DESCRIPTION OF THE TASK ->
Please return each entry exactly as it appears, but not the pictures.

(Stored data)
=== Section Start ===
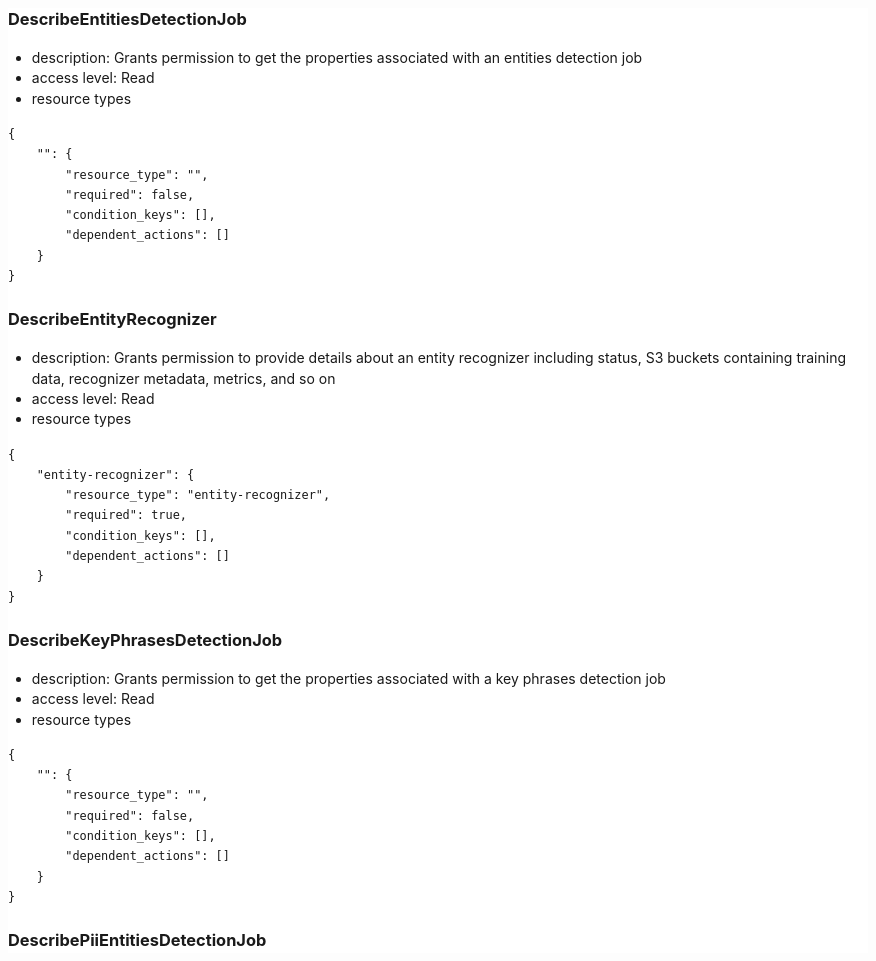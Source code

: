 ### DescribeEntitiesDetectionJob

- description: Grants permission to get the properties associated with an entities detection job
- access level: Read
- resource types

```
{
    "": {
        "resource_type": "",
        "required": false,
        "condition_keys": [],
        "dependent_actions": []
    }
}
```

### DescribeEntityRecognizer

- description: Grants permission to provide details about an entity recognizer including status, S3 buckets containing training data, recognizer metadata, metrics, and so on
- access level: Read
- resource types

```
{
    "entity-recognizer": {
        "resource_type": "entity-recognizer",
        "required": true,
        "condition_keys": [],
        "dependent_actions": []
    }
}
```

### DescribeKeyPhrasesDetectionJob

- description: Grants permission to get the properties associated with a key phrases detection job
- access level: Read
- resource types

```
{
    "": {
        "resource_type": "",
        "required": false,
        "condition_keys": [],
        "dependent_actions": []
    }
}
```

### DescribePiiEntitiesDetectionJob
=== Section End ===
ANSWER ->
Source code

: ### DescribeEntitiesDetectionJob

- description: Grants permission to get the properties associated with an entities detection job
- access level: Read
- resource types

```
{
    "": {
        "resource_type": "",
        "required": false,
        "condition_keys": [],
        "dependent_actions": []
    }
}
```

### DescribeEntityRecognizer

- description: Grants permission to provide details about an entity recognizer including status, S3 buckets containing training data, recognizer metadata, metrics, and so on
- access level: Read
- resource types

```
{
    "entity-recognizer": {
        "resource_type": "entity-recognizer",
        "required": true,
        "condition_keys": [],
        "dependent_actions": []
    }
}
```

### DescribeKeyPhrasesDetectionJob

- description: Grants permission to get the properties associated with a key phrases detection job
- access level: Read
- resource types

```
{
    "": {
        "resource_type": "",
        "required": false,
        "condition_keys": [],
        "dependent_actions": []
    }
}
```

### DescribePiiEntitiesDetectionJob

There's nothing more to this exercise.